Argumentos sólidos – Os pilares que sustentam os argumentos de Bush contra o prosseguimento de recontagens são sólidos e variados. Alegam, por exemplo, que as leis da Flórida determinam prazos fixos para as entregas de resultados eleitorais. E os limites para isso já teriam sido superados. Também argumentam que já foram realizadas duas contagens mecânicas que deveriam ser suficientes. Alertam para possibilidades de fraudes, erros humanos e danos às cédulas que comprometeriam o processo manual de verificação. O comandante das operações republicanas enviado por Bush à Flórida, o ex-secretário de Estado americano James Baker III, foi mais longe: “Corremos o perigo de causar danos irreparáveis ao processo de escolha democrática nesta nação.” Um exagero, é claro, pois o país enfrenta calmamente a situação e, segundo as pesquisas de opinião, 53% dos americanos não se importam com a demora deste processo e querem ver uma decisão justa no final.
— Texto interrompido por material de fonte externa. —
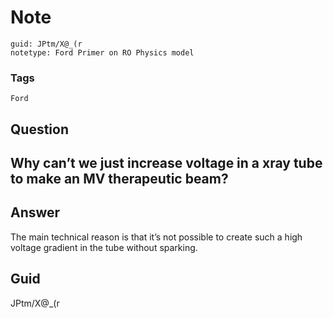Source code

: # Note
```
guid: JPtm/X@_(r
notetype: Ford Primer on RO Physics model
```

### Tags
```
Ford
```

## Question
<h2>Why can’t we just increase voltage in a xray tube to make an MV therapeutic beam?</h2>

## Answer
<section>
<p>The main technical reason is that it’s not possible to create such a high voltage gradient in the tube without sparking.</p>

</section>

## Guid
JPtm/X@_(r
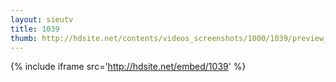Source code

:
 ```yaml
---
layout: sieutv
title: 1039
thumb: http://hdsite.net/contents/videos_screenshots/1000/1039/preview_360p.mp4.jpg
---
```

{% include iframe src='http://hdsite.net/embed/1039' %}
 
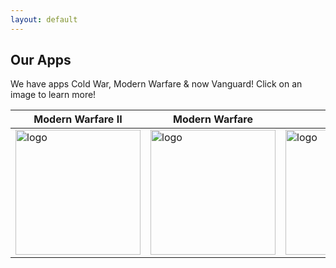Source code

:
 ```yaml
---
layout: default
---
```


## Our Apps
We have apps Cold War, Modern Warfare & now Vanguard! Click on an image to learn more!

|Modern Warfare II|Modern Warfare|Cold War|Vanguard|
|-|-|-|-|
|<a href="/mw"><img width="200" alt="logo"  src="https://camotracker.djr.li/mwtracker.png" style="max-width:100%;"></a>|<a href="/mw"><img width="200" alt="logo"  src="https://camotracker.djr.li/mwtracker.png" style="max-width:100%;"></a>|<a href="/cw"><img width="200" alt="logo" src="https://camotracker.djr.li/camo%20tracker.png" style="max-width:100%;"></a>|<a href="/vanguard"><img width="200" alt="logo" src="https://camotracker.djr.li/iTunesArtwork@2x.png" style="max-width:100%;"></a>|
País dividido – Esta calma, porém, pode ser aquela que antecede as tormentas. “É inegável que o país está dividido ao meio. De um lado estão as populações das zonas rurais, com suas preocupações sociais conservadoras, que votaram em George W. Bush. Do outro, as grandes massas urbanas, com conceitos de liberdades individuais, mais dependentes de programas sociais governamentais e desejos de manutenção do status da economia atual. O próximo presidente terá de conciliar estes dois universos conflitantes”, diz o professor Henry Graf, especialista em História Eleitoral da Universidade de Columbia. “O Congresso também está dividido. Acredito que o próximo presidente será obrigado a incluir em seu secretariado membros do partido adversário, numa tentativa de reconciliação no país. Mesmo assim, será muito difícil que George W. Bush ou Al Gore consigam cumprir com os programas prometidos em campanha.”, diz Graf.

Democracia indireta

Assim como agora, os Estados Unidos estavam divididos durante o nascimento da nação. Os chamados “pais da pátria” não concordavam entre si sobre o melhor modo de se eleger um presidente. De um lado estavam aqueles que reivindicavam para si esta honra. Outra facção pregava o voto direto das massas para resolver a questão. Foi para quebrar o impasse que a proposta de um colégio eleitoral foi levantada e ganhou força de lei. Hoje, com 50 Estados, o país tem 538 eleitores neste colégio: um para cada membro da Câmara dos Deputados e do Senado, mais três indivíduos representando o Distrito de Colúmbia (Washington, a Capital Federal), que não elege congressistas. Cada Estado ganha um grupo de eleitores no Colégio de acordo com o número de pessoas registradas para votar em seu território. Os membros do poderoso Colégio, na maioria das regiões, também são escolhidos através de votações. Mas cabe aos Estados determinar como a seleção deve ser feita. Qualquer um pode assumir o posto. Gente famosa, como Coreta King, viúva do reverendo Martin Luther King Jr., já fez parte deste clube, na companhia de donas de casa, escriturários, dentistas, juízes e pedreiros. As candidaturas, porém, costumam ser sacramentadas pelos maiores partidos políticos, que dão preferência àqueles correligionários mais fiéis.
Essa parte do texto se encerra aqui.